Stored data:
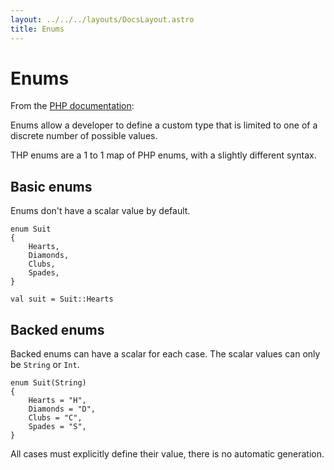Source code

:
 ```yaml
---
layout: ../../../layouts/DocsLayout.astro
title: Enums
---
```


# Enums

From the [PHP documentation](https://www.php.net/manual/en/language.enumerations.overview.php):

Enums allow a developer to define a custom type that is limited to one of a discrete number of possible values.

THP enums are a 1 to 1 map of PHP enums, with a slightly different syntax.

## Basic enums

Enums don't have a scalar value by default.

```thp
enum Suit
{
    Hearts,
    Diamonds,
    Clubs,
    Spades,
}

val suit = Suit::Hearts
```

## Backed enums

Backed enums can have a scalar for each case. The scalar values can only be
`String` or `Int`.

```thp
enum Suit(String)
{
    Hearts = "H",
    Diamonds = "D",
    Clubs = "C",
    Spades = "S",
}
```

All cases must explicitly define their value, there is no automatic generation.


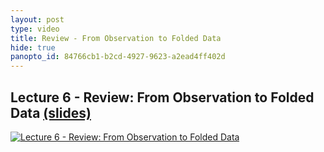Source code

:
 ```yaml
--- 
layout: post
type: video
title: Review - From Observation to Folded Data
hide: true
panopto_id: 84766cb1-b2cd-4927-9623-a2ead4ff402d
---
```


## Lecture 6 - Review: From Observation to Folded Data [(slides)](https://docs.google.com/presentation/d/16UiwKg1vyl3e642kkcr9_PgDkz2JnCBYSSpgUskMPRY)
[![Lecture 6 - Review: From Observation to Folded Data](https://uva.hosted.panopto.com/Panopto/Services/FrameGrabber.svc/FrameRedirect?objectId=84766cb1-b2cd-4927-9623-a2ead4ff402d&mode=Delivery)](https://uva.hosted.panopto.com/Panopto/Pages/Viewer.aspx?id=84766cb1-b2cd-4927-9623-a2ead4ff402d)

Exercise goal:
Every line in the data above that contains the word "Folded" should be copied.

Response box:
title: Review - From Observation to Folded Data
## Lecture 6 - Review: From Observation to Folded Data [(slides)](https://docs.google.com/presentation/d/16UiwKg1vyl3e642kkcr9_PgDkz2JnCBYSSpgUskMPRY)
[![Lecture 6 - Review: From Observation to Folded Data](https://uva.hosted.panopto.com/Panopto/Services/FrameGrabber.svc/FrameRedirect?objectId=84766cb1-b2cd-4927-9623-a2ead4ff402d&mode=Delivery)](https://uva.hosted.panopto.com/Panopto/Pages/Viewer.aspx?id=84766cb1-b2cd-4927-9623-a2ead4ff402d)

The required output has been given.